> _REQUIREMENT_
Apart from the images, every record below must be given again without alteration.

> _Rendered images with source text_
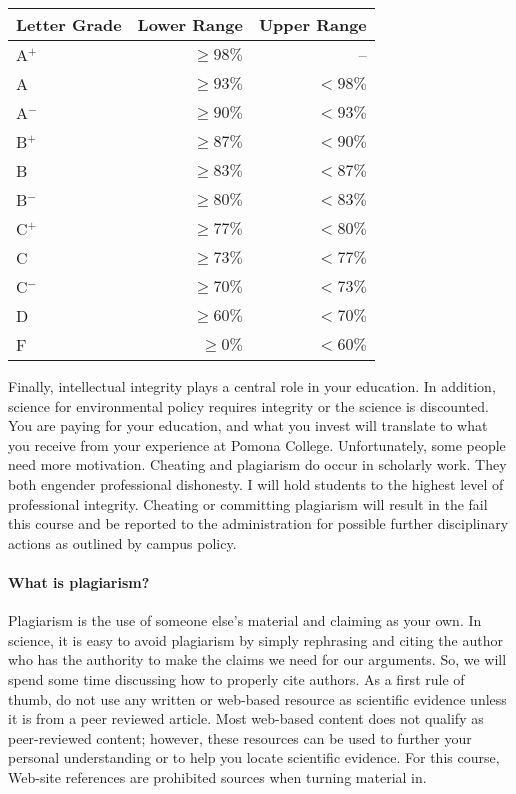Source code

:\begin{table}[htbp]
	\centering
\begin{tabular}{lrr} \hline
Letter Grade & Lower Range & Upper Range \\ \hline\hline
A$^+$  &$ \geq98\%$ & --		 \\
A      & $\geq93\%$ & $<98\%$\\
A$^-$  & $\geq90\%$ & $<93\%$\\
B$^+$  & $\geq87\%$ & $<90\%$\\
B      & $\geq83\%$ & $<87\%$\\
B$^-$  & $\geq80\%$ & $<83\%$\\
C$^+$  & $\geq77\%$ & $<80\%$\\
C      & $\geq73\%$ & $<77\%$\\
C$^-$  & $\geq70\%$ & $<73\%$\\
D      & $\geq60\%$ & $<70\%$\\
F      & $\geq0\% $ & $<60\%$\\ \hline
		\end{tabular}
\end{table}

Finally, intellectual integrity plays a central role in your education. In addition, science for environmental policy requires integrity or the science is discounted. You are paying for your education, and what you invest will translate to what you receive from your experience at Pomona College. Unfortunately, some people need more motivation. Cheating and plagiarism do occur in scholarly work. They both engender professional dishonesty. I will hold students to the highest level of professional integrity. Cheating or committing plagiarism will result in the fail this course and be reported to the administration for possible further disciplinary actions as outlined by campus policy.


\paragraph{What is plagiarism?} Plagiarism is the use of someone else's material and claiming as your own. In science, it is easy to avoid plagiarism by simply rephrasing and citing the author who has the authority to make the claims we need for our arguments. So, we will spend some time discussing how to properly cite authors. As a first rule of thumb, do not use any written or web-based resource as scientific evidence unless it is from a peer reviewed article. Most web-based content does not qualify as peer-reviewed content; however, these resources can be used to further your personal understanding or to help you locate scientific evidence. For this course, Web-site references are prohibited sources when turning material in.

> _TASK ANSWER_
Source code

:\begin{table}[htbp]
	\centering
\begin{tabular}{lrr} \hline
Letter Grade & Lower Range & Upper Range \\ \hline\hline
A$^+$  &$ \geq98\%$ & --		 \\
A      & $\geq93\%$ & $<98\%$\\
A$^-$  & $\geq90\%$ & $<93\%$\\
B$^+$  & $\geq87\%$ & $<90\%$\\
B      & $\geq83\%$ & $<87\%$\\
B$^-$  & $\geq80\%$ & $<83\%$\\
C$^+$  & $\geq77\%$ & $<80\%$\\
C      & $\geq73\%$ & $<77\%$\\
C$^-$  & $\geq70\%$ & $<73\%$\\
D      & $\geq60\%$ & $<70\%$\\
F      & $\geq0\% $ & $<60\%$\\ \hline
		\end{tabular}
\end{table}

Finally, intellectual integrity plays a central role in your education. In addition, science for environmental policy requires integrity or the science is discounted. You are paying for your education, and what you invest will translate to what you receive from your experience at Pomona College. Unfortunately, some people need more motivation. Cheating and plagiarism do occur in scholarly work. They both engender professional dishonesty. I will hold students to the highest level of professional integrity. Cheating or committing plagiarism will result in the fail this course and be reported to the administration for possible further disciplinary actions as outlined by campus policy.


\paragraph{What is plagiarism?} Plagiarism is the use of someone else's material and claiming as your own. In science, it is easy to avoid plagiarism by simply rephrasing and citing the author who has the authority to make the claims we need for our arguments. So, we will spend some time discussing how to properly cite authors. As a first rule of thumb, do not use any written or web-based resource as scientific evidence unless it is from a peer reviewed article. Most web-based content does not qualify as peer-reviewed content; however, these resources can be used to further your personal understanding or to help you locate scientific evidence. For this course, Web-site references are prohibited sources when turning material in.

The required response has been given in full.